Bahkan seorang dosen senior, Hadi Daeng Mappunna, menunjuk bahwa istilah orang berduit dengan analogi "dompet tebal" tidak lagi relevan, karena makin kaya seseorang itu makin tipis dompetnya, hanya diisi oleh kartu-kartu dan transaksinya semua dari Hp.
Menurut Pak Hadi, transaksi keuangan dan sosial lainnya semua sudah bisa selesai di ujung jari. Bahkan sumbangan apapun sudah bisa dilakukan dengan moda digital, termasuk pembayaran zakat. Pak Hadi bahkan melihat bahwa tidak ada pilihan lain kecuali belajar untuk masuk dalam arus transaksi digital kalau tidak ingin kesulitan. Katanya, jangan sampai suatu saat nanti pergi ke toko sebelah untuk memberi barang kecil seperti sabun dan indomie tapi tertolak karena penjualnya tidak lagi menerima uang cash.

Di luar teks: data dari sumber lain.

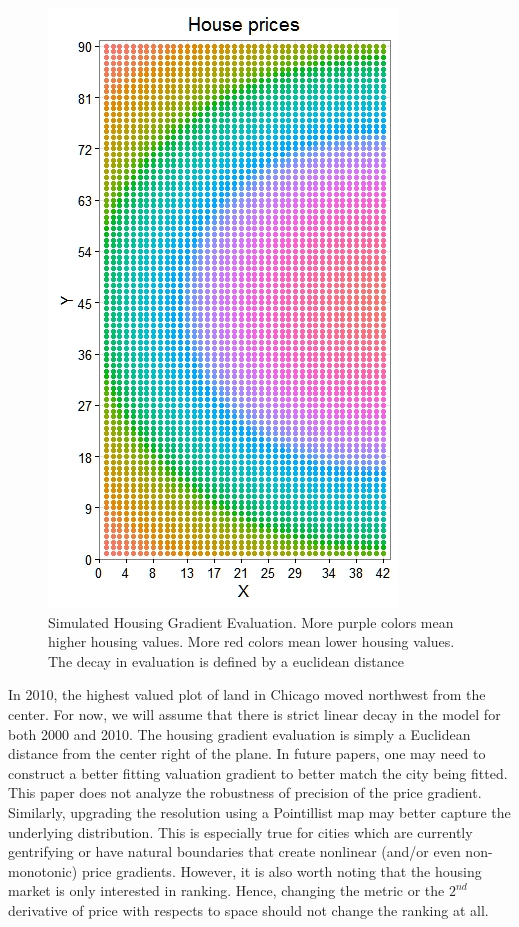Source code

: \documentclass[11pt]{asaproc}
\newcommand{\1}{\mathbb{1}}
\begin{document}
\begin{figure}[h!]
\centering
    \includegraphics[scale=0.6]{figures/House_Price.jpeg}
    \caption[Simulated Housing Gradient Evaluation]{Simulated Housing Gradient Evaluation. More purple colors mean higher housing values. More red colors mean lower housing values. The decay in evaluation is defined by a euclidean distance}
\end{figure}


In 2010, the highest valued plot of land in Chicago moved northwest from the center. For now, we will assume that there is strict linear decay in the model for both 2000 and 2010. The housing gradient evaluation is simply a Euclidean distance from the center right of the plane. In future papers, one may need to construct a better fitting valuation gradient to better match the city being fitted. This paper does not analyze the robustness of precision of the price gradient. Similarly, upgrading the resolution using a Pointillist map may better capture the underlying distribution. This is especially true for cities which are currently gentrifying or have natural boundaries that create nonlinear (and/or even non-monotonic) price gradients. However, it is also worth noting that the housing market is only interested in ranking. Hence, changing the metric or the $2^{nd}$ derivative of price with respects to space should not change the ranking at all.
\end{document}
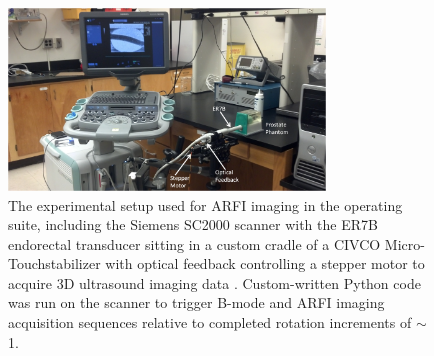\begin{figure}
\centering
\includegraphics[width=0.75\textwidth]{figs/setup_annotated.png}
\caption{The experimental setup used for ARFI imaging in the operating suite,
    including the Siemens SC2000 scanner with the ER7B endorectal transducer
    sitting in a custom cradle of a CIVCO Micro-Touch\texttrademark stabilizer
    with optical feedback controlling a stepper motor to acquire 3D ultrasound
    imaging data \invivo.  Custom-written Python code was run on the scanner to
    trigger B-mode and ARFI imaging acquisition sequences relative to completed
    rotation increments of $\sim$1\degree.}
\label{fig:setup_annotated} 
\end{figure}
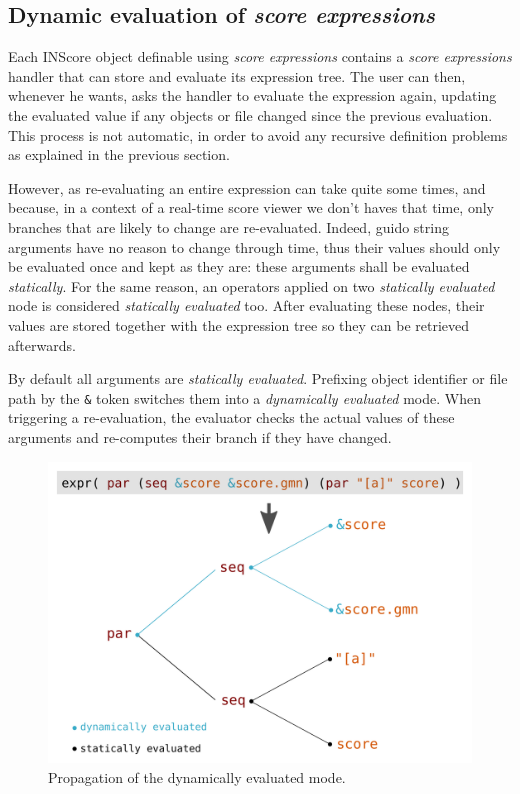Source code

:\documentclass{article}
\newcommand{\OSC}[1]{\texttt{#1}}
\newcommand{\sExpr}{\emph{score expressions} }
\begin{document}
\subsection{Dynamic evaluation of \sExpr}

Each INScore object definable using \sExpr contains a \sExpr handler that can store and evaluate  its expression tree. The user can then, whenever he wants, asks the handler to evaluate the expression again, updating the evaluated value if any objects or file changed since the previous evaluation. This process is not automatic, in order to avoid any recursive definition problems as explained in the previous section.

However, as re-evaluating an entire expression can take quite some times, and because, in a context of a real-time score viewer we don't haves that time, only branches that are likely to change are re-evaluated. Indeed, guido string arguments have no reason to change through time, thus their values should only be evaluated once and kept as they are: these arguments shall be evaluated \emph{statically}. For the same reason, an operators applied on two \emph{statically evaluated} node is considered \emph{statically evaluated} too. After evaluating these nodes, their values are stored together with the expression tree so they can be retrieved afterwards.

By default all arguments are \emph{statically evaluated}. Prefixing object identifier or file path by the \OSC{\&} token switches them into a \emph{dynamically evaluated} mode. When triggering a re-evaluation, the evaluator checks the actual values of these arguments and re-computes their branch if they have changed.


\begin{figure}[th]
\centering
\includegraphics[width=1\columnwidth]{imgs/dynamicEval}
\caption{Propagation of the dynamically evaluated mode.
\label{fig:dynamicEval}}
\end{figure}
\end{document}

Tapi ada hal yang mempesona, yang menurutku menjadi poin diskusi orang terdidik ini yang sering mendebat persoalan mereka sendiri. Konon kata teman-teman terdidik ini, homo sapiens adalah manusia purba yang berjuang berdiri tegak karena urat saraf tangannya terlalu sensitif untuk menopang tubuh mereka akibat terlalu sering dipakai membuat perkakas. Jadi ketika mereka memaksa berdiri tegak adalah evolusi hebat karena begitu berat dan besarnya otak kepala mereka yang harus ditopang.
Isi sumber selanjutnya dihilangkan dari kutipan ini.